Recorded data START

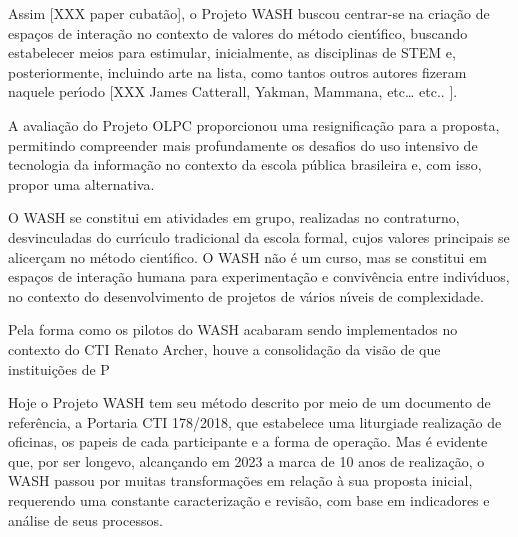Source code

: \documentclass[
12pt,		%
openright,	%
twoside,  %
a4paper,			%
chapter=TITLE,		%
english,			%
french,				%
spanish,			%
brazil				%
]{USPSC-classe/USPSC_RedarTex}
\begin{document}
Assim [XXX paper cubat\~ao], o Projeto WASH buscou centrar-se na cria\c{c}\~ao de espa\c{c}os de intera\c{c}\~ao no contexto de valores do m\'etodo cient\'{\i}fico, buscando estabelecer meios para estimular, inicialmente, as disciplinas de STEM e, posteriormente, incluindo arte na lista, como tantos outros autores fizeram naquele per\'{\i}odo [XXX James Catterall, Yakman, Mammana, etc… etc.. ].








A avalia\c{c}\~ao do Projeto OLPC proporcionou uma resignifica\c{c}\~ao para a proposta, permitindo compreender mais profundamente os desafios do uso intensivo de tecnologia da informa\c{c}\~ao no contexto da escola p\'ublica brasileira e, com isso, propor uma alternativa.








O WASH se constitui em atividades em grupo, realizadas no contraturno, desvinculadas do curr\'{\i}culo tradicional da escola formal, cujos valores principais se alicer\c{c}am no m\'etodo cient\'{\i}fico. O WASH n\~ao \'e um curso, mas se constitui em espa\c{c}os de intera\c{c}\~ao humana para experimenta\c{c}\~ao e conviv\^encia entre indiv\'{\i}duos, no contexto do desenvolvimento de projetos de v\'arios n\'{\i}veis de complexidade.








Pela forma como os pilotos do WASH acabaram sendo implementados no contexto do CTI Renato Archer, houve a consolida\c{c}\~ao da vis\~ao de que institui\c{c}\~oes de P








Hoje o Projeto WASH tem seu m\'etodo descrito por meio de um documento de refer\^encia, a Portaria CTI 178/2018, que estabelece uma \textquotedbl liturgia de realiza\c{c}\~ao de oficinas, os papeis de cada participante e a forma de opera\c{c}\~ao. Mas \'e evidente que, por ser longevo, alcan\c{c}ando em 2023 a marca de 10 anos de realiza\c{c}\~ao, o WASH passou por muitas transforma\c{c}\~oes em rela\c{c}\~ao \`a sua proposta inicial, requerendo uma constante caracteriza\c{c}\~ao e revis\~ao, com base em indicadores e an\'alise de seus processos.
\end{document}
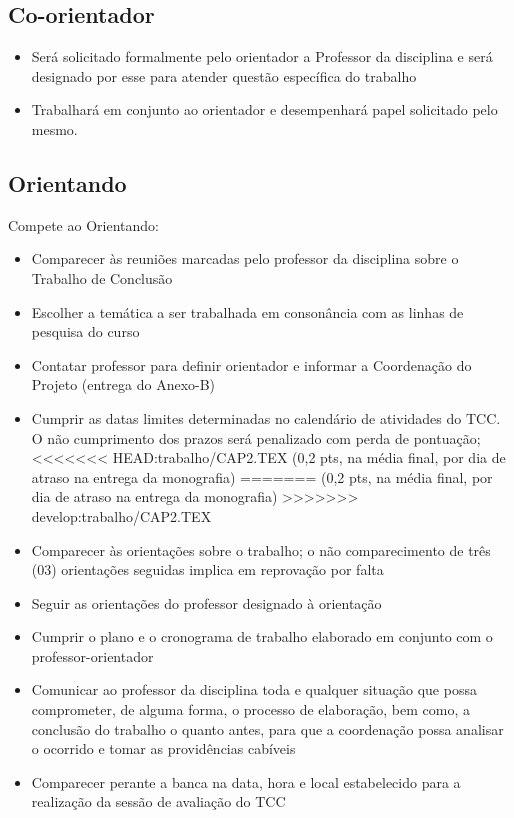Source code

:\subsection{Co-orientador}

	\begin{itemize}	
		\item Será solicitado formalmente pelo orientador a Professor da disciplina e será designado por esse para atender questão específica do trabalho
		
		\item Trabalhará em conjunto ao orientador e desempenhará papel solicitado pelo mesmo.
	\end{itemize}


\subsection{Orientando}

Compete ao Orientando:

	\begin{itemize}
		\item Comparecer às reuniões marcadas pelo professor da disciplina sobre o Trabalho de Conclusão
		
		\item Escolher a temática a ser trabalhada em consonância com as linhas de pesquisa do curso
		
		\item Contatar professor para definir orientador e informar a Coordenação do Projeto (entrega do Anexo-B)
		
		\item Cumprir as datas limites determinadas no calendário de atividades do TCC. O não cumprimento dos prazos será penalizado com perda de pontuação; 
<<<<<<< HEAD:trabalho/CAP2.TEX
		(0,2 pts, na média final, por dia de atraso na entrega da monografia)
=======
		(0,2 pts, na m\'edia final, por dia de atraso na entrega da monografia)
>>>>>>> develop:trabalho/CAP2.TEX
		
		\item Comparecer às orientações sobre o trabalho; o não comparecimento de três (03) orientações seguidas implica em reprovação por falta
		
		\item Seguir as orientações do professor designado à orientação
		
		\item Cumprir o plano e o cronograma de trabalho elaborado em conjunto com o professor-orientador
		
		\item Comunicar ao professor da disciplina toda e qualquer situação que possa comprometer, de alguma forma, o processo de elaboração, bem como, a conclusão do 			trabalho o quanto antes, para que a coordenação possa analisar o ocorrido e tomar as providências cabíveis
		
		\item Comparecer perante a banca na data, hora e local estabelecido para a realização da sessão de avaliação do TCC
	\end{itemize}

Recorded data END
Recorded data START

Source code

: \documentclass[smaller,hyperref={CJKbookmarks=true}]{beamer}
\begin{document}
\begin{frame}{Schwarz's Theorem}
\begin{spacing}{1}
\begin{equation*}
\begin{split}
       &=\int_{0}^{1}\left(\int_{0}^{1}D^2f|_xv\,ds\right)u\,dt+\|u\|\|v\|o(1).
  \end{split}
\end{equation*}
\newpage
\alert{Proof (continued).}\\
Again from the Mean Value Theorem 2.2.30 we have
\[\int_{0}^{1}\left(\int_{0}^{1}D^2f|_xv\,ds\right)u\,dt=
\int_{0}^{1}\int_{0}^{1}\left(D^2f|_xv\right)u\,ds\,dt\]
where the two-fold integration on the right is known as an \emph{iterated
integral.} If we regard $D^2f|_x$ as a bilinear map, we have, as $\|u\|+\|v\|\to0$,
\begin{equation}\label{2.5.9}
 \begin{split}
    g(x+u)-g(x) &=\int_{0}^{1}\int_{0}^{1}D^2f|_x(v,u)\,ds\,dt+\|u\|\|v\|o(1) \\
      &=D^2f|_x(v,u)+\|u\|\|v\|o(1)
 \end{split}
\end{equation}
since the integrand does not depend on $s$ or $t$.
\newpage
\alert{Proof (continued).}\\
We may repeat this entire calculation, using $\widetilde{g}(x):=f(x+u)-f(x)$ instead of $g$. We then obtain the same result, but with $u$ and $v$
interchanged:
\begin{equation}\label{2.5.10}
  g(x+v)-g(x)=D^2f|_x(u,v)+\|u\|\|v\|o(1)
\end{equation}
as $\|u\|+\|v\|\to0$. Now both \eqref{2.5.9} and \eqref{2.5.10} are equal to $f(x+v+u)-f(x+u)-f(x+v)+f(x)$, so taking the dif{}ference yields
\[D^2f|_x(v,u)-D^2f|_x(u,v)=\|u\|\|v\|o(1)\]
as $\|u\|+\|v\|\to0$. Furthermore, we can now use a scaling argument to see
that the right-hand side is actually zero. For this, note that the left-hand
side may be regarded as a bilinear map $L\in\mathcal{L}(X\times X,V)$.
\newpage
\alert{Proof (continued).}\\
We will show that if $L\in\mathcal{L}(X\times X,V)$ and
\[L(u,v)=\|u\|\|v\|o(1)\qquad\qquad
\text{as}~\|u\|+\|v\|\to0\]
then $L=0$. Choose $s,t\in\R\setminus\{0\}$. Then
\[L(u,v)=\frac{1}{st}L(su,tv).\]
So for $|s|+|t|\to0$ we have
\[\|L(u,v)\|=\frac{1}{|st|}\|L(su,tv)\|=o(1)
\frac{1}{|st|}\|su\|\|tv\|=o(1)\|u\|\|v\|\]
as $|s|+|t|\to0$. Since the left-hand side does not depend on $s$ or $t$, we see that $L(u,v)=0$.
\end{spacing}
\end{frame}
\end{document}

Recorded data END
Recorded data START

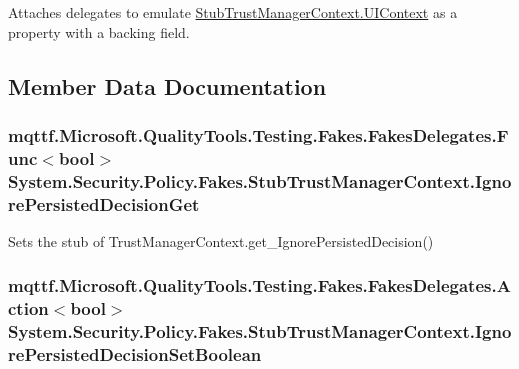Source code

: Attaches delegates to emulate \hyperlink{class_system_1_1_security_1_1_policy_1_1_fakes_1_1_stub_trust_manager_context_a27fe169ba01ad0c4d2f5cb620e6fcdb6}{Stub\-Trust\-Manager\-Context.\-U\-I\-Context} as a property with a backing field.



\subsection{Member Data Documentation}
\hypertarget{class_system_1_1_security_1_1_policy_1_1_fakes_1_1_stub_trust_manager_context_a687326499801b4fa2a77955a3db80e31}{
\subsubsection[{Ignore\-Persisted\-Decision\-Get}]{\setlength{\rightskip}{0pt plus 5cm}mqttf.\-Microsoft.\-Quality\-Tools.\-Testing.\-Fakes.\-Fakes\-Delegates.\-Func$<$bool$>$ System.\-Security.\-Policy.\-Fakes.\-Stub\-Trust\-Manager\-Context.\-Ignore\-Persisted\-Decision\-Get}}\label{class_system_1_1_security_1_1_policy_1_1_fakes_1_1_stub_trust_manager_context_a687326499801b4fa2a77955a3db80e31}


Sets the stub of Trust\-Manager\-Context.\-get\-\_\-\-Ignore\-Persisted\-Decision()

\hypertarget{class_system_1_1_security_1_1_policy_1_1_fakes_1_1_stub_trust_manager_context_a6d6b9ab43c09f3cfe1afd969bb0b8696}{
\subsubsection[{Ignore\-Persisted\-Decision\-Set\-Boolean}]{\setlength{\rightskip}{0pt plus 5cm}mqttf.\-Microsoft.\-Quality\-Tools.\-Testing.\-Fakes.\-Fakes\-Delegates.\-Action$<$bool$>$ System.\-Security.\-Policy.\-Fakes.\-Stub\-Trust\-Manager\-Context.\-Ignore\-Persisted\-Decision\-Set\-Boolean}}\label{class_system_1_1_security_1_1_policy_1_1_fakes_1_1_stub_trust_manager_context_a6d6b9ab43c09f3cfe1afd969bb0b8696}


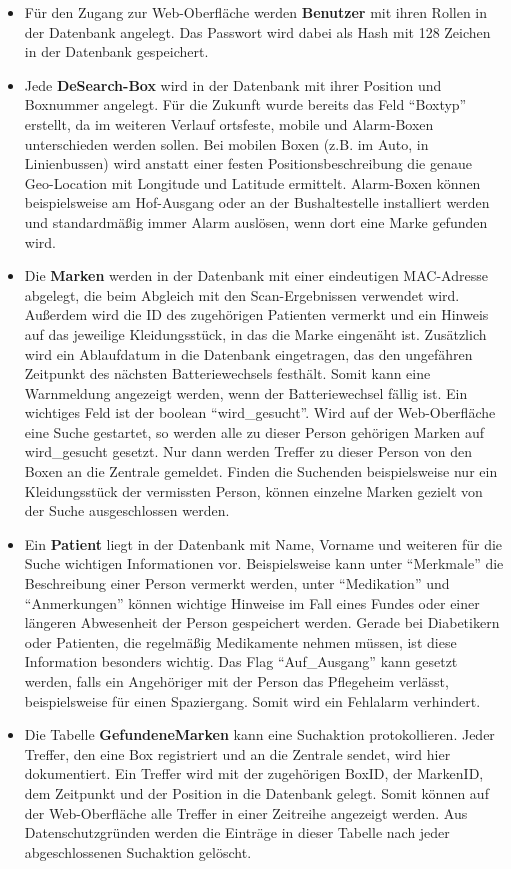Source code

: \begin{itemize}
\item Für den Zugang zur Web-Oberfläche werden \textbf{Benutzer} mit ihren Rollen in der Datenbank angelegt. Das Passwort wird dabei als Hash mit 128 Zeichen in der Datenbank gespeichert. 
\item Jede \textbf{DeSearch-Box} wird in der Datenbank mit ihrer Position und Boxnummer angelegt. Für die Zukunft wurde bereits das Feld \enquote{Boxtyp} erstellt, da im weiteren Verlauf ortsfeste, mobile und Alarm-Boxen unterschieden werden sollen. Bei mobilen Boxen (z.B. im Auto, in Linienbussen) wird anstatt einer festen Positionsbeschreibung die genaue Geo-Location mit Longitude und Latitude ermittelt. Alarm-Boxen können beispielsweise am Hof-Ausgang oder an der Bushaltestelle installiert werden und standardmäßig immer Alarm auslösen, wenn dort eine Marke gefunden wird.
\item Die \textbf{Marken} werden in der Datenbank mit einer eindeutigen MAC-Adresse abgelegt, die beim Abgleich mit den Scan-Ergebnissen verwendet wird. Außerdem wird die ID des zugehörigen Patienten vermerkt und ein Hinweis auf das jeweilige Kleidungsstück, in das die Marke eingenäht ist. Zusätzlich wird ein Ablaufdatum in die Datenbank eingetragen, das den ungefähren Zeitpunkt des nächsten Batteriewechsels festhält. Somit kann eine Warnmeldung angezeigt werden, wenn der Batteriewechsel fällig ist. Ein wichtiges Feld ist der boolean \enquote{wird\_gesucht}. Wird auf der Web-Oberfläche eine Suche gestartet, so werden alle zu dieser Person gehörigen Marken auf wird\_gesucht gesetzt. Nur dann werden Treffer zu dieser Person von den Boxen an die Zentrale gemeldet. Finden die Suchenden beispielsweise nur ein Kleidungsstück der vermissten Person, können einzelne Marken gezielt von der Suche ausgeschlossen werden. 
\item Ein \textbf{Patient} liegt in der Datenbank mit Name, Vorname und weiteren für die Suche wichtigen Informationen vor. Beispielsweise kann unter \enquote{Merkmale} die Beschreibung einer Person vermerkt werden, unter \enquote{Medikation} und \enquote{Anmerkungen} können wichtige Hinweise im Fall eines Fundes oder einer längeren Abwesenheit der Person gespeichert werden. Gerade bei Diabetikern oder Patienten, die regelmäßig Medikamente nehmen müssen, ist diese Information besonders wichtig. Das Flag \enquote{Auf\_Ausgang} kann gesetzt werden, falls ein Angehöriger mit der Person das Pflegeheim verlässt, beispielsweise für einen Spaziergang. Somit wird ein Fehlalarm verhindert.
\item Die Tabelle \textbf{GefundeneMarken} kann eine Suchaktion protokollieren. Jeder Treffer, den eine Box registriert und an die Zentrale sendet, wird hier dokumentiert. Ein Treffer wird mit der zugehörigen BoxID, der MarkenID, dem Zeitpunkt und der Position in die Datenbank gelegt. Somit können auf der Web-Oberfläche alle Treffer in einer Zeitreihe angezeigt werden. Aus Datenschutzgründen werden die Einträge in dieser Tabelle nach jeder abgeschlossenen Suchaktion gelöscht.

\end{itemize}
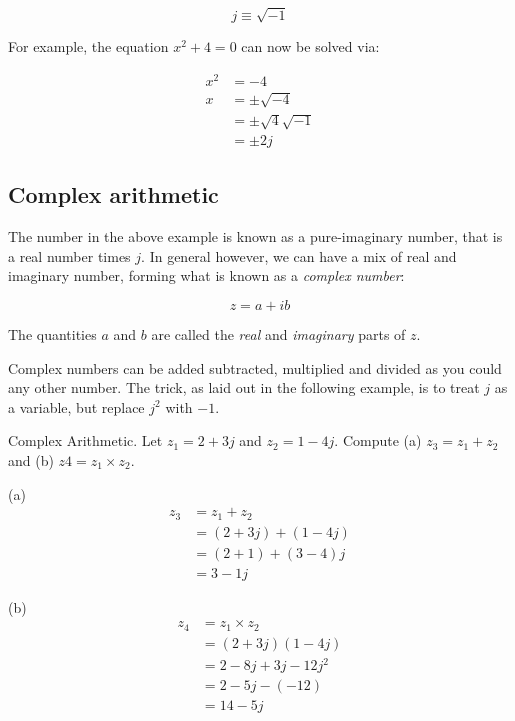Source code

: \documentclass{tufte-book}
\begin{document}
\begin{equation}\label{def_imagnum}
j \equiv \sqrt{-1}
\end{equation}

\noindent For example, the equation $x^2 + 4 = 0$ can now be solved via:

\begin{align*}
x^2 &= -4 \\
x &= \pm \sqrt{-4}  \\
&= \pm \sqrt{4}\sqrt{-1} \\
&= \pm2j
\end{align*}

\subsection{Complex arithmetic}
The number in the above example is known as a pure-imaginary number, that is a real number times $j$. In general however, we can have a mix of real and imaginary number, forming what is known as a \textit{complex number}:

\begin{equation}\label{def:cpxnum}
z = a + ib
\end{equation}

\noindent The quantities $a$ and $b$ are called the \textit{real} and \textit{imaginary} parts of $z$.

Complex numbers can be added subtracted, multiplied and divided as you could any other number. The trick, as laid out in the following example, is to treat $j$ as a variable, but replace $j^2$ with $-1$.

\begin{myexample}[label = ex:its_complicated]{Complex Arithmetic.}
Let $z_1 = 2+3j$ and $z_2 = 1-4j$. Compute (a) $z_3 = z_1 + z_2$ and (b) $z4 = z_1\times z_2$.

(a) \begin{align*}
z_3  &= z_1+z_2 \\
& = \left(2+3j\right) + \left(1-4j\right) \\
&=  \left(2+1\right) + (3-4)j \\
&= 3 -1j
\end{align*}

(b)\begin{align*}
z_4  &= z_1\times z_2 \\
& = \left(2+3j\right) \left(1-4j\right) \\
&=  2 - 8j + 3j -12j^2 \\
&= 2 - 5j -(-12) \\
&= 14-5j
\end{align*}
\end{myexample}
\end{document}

Recorded data END

#### What is required:
When the entries above show the word "does" in a line, copy that line out.

#### Result of this exercise:
since the integrand does not depend on $s$ or $t$.
as $|s|+|t|\to0$. Since the left-hand side does not depend on $s$ or $t$, we see that $L(u,v)=0$.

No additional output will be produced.